Leader technique et mental de l’équipe, l’Ange Blond livre son chef d’œuvre lors de la saison 2002-2003, à l’issue de laquelle il sera sacré Ballon d’Or. Il conduira la Juventus à un nouveau titre en Serie A, tout en emmenant les turinois en finale de Ligue des Champions face au Milan AC. Une finale que Nedved ne disputera pas, suspendu pour un carton jaune de trop reçu en demi-finale face au Real Madrid. La plus grande désillusion de la carrière de Nedved. L’issue de cette si ennuyeuse finale de Ligue des Champions aurait-elle été différente avec le tchèque sur le terrain ? Nous ne le saurons jamais.
Décisif à de nombreuses reprises lors de cette campagne européenne, notamment en inscrivant un but crucial au Camp Nou en quart de finale, Nedved remportera le Ballon d’Or 2003 devant Henry et Maldini. Il était le poumon d’une équipe qui comptait dans ses rangs Alessandro Del Piero, David Trezeguet et Antonio Conte. Ses exploits individuels n’ont d’égal que son goût pour la besogne au milieu de terrain. Travailleur de l’extrême, le tchèque se décrit en ces termes : “Je ne suis pas beau à voir jouer. Je cours, je me bats, mais je ne suis pas élégant comme peuvent l’être Raùl, Zidane, Figo ou Beckham”.

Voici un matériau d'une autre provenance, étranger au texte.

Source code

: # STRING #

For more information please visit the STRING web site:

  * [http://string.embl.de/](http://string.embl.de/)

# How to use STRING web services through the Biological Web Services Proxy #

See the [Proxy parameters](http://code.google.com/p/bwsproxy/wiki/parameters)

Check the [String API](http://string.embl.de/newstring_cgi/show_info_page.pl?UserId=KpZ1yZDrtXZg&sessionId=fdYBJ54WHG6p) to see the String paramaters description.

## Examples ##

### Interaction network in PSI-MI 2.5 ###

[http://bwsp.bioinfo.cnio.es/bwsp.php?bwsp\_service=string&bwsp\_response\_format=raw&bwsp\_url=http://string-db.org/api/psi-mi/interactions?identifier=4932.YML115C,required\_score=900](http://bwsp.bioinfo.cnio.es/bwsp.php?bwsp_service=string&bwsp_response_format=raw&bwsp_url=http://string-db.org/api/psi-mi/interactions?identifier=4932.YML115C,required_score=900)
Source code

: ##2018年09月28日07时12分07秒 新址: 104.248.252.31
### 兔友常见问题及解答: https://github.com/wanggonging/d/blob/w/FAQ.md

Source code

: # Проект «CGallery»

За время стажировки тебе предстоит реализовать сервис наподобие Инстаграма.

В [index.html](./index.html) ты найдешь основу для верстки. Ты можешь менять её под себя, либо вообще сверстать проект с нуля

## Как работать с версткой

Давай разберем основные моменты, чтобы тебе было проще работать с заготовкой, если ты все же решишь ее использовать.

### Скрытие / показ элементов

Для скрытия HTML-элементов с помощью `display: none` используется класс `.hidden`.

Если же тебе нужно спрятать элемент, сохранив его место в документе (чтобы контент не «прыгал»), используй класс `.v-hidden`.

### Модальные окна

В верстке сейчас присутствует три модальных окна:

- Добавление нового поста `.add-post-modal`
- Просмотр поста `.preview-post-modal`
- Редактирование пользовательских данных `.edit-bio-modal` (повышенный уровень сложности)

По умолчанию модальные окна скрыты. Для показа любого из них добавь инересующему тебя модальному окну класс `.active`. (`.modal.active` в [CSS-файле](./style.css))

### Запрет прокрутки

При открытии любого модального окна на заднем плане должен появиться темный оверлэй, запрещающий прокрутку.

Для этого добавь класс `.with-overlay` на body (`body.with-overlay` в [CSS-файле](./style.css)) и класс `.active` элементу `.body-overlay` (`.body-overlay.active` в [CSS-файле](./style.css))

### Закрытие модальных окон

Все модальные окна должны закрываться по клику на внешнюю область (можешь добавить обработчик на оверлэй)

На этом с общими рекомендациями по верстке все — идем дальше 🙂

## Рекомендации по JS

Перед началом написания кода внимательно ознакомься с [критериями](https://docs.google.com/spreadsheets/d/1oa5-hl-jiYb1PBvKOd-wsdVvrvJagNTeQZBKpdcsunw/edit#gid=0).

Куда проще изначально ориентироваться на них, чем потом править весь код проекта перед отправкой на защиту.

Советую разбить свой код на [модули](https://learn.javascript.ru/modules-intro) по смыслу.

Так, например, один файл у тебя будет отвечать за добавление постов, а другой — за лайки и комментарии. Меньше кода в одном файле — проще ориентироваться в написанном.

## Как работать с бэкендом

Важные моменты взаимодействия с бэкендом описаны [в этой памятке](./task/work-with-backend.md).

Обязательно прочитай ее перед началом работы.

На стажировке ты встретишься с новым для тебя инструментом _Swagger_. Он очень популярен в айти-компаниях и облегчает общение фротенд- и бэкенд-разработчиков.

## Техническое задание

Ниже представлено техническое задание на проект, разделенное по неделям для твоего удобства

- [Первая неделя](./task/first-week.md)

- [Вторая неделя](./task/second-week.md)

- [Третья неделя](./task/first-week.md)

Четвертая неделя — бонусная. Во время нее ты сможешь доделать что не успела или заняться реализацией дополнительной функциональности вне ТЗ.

Les histoires parfaites ne peuvent durer infiniment, voilà que le scandale du Calciopoli survient à l’été 2006. La Juventus est rétrogradée en Serie B et les stars quittent le navire turinois. Ibrahimovic, Cannavaro, Thuram, Vieira ou encore Zambrotta font parties de l’exode. Mais d’autres feront le choix du coeur. Gianluigi Buffon, Alessandro Del Piero, David Trezeguet, Mauro Camoranesi et Pavel Nedved suivent la Vieille Dame au purgatoire. Emmenés par Didier Deschamps, les Bianconeri remontent immédiatement en Serie A. Le fait d’accepter d’évoluer en deuxième division est perçu comme un geste d’immense classe par les fans. Nedved a pourtant un avis différent.
“Nous étions cinq à rester. Nous avions des offres venant de partout, mais nous avons décidé de rester. On est alors devenu des dieux aux yeux des fans. Pour moi c’était juste normal. Le club traversait une période difficile et on lui a simplement rendu quelque chose en retour (…) Quelquefois vous ne devez pas penser aux risques pour votre carrière mais vous devez écouter votre coeur. J’ai toujours été comblé à la Juventus et je n’ai jamais manqué de rien. C’était notre devoir de rester en Serie B”
La Furia Ceca prendra finalement sa retraite en 2009, à 36 ans. Désormais vice-président de la Juventus, Pavel Nedved est toujours acclamé au Juventus Stadium. Dès que sa crinière blonde fait son apparition en tribune ou aux abords de la pelouse, le stade se soulève. Et lorsqu’on lui demande d’expliquer sa superbe carrière, Nedved n’a qu’un mot à la bouche : le travail, encore et encore. Véritable stakhanoviste, le natif de Cheb était l’un des milieux de terrains les plus complets de l’histoire du football. Difficile aujourd’hui de lui trouver un héritier.